The 55-year-old executive director of the Jackson County Library Foundation said the commissioners have failed to make the process of county government open to local residents.




"We don't have the public engaged enough," said Olney, who has a master's degree in public administration but no previous experience running for office.




Olney is the first Democrat to announce his candidacy for the primary May 20, and the first challenger against the incumbent.




"He has high name familiarity," said Olney of his potential opponent. "It's going to be a tough task."




He said he won't run a negative campaign, and refused to make any specific criticisms about his rival's positions until after the primary is over.




Olney, who has lived in Jackson County since 2004, said he would have handled the events leading up to the closure of libraries last year differently, working hard to make sure the public was aware of every step of the process rather than being surprised at the decision.




Olney was one of the first to suggest publicly that the county look at outsourcing library services as a way to cut costs and get them reopened.




Sharply critical of commissioners in general, he said they have failed to create a clear vision or a clear process for community involvement.

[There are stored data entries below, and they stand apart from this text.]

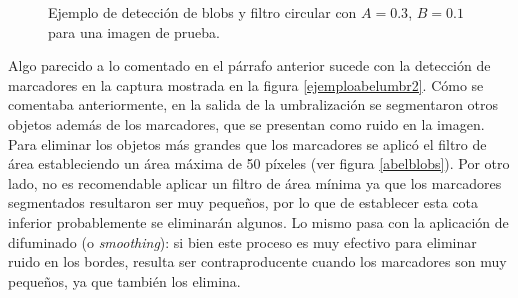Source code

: \begin{figure}[ht!]
  \caption{Ejemplo de detección de blobs y filtro circular con $A=0.3$, $B=0.1$ para una imagen de prueba.}
      \label{ejemplodetectCirculos}
\end{figure}

Algo parecido a lo comentado en el párrafo anterior sucede con la detección de marcadores en la captura mostrada en la figura \ref{ejemploabelumbr2}. Cómo se comentaba anteriormente, en la salida de la umbralización se segmentaron otros objetos además de los marcadores, que se presentan como ruido en la imagen. Para eliminar los objetos más grandes que los marcadores se aplicó el filtro de área estableciendo un área máxima de 50 píxeles (ver figura \ref{abelblobs}). Por otro lado, no es recomendable aplicar un filtro de área mínima ya que los marcadores segmentados resultaron ser muy pequeños, por lo que de establecer esta cota inferior probablemente se eliminarán algunos. Lo mismo pasa con la aplicación de difuminado (o \textit{smoothing}): si bien este proceso es muy efectivo para eliminar ruido en los bordes, resulta ser contraproducente cuando los marcadores son muy pequeños, ya que también los elimina.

Unlike other counties and cities throughout the state, Jackson doesn't post the minutes of meetings online and doesn't list the names of representatives of various committees, he said. The commissioners should also make more of an effort to hold meetings in different communities and should hold meetings at night to allow more public involvement.




A 12-member task force that looked at the county's financial situation last year had only one Democrat, said Olney. "We can't have a board of commissioners be so partisan," he said.




Instead of a spirit of openness, the commissioners have erected barriers to the public, said Olney




"I don't like to build walls," he said. "I like to break them down."




Commissioner Smith, who was surprised to hear Olney was running, said, "I look forward to the public discussion, and I hope Mr. Olney keeps to the facts and keeps it clean. That's all you can ask."




He said having commissioner meetings in other areas is expensive because it requires remote television setup. However, Smith said he does plan to hold at least one meeting a quarter this year in Ashland, Rogue River and in Central Point.




Smith said Olney's suggestion of holding night meetings would be expensive because it would require staff to work overtime. He said a previous attempt to hold night meetings resulted in poor attendance.




"We tried that and it didn't work," he said.




Bryan Platt, chair of the Jackson County Republican Party, said Olney will have an uphill campaign against Smith.




"I don't mean to sound overconfident, but C.W. is well regarded," said Platt. "I really feel C.W. has represented this county well."




Platt, who was unfamiliar with Olney, said, "He's going to have to spend a lot of time and energy with name recognition."




Paulie Brading, chair of the Jackson County Democratic Party, said Olney has been quietly putting together his a strategy for the past few months.




"I think he's going to run a very strong campaign," she said.




Brading said Olney's strong points include a thorough knowledge of how governments work. In 1976, Olney worked on the professional research staff to the Oregon Legislative Assembly conducting performance audits of state agencies.




Though Olney is the first Democrat to come forward, Brading said she knows of one or two others who might enter the race




Olney teaches online classes in public administration to soldiers through Saint Leo University at the Key West Naval Air Station in Monroe County Florida.




He also is a member of various community organizations and is married to Alison Olney.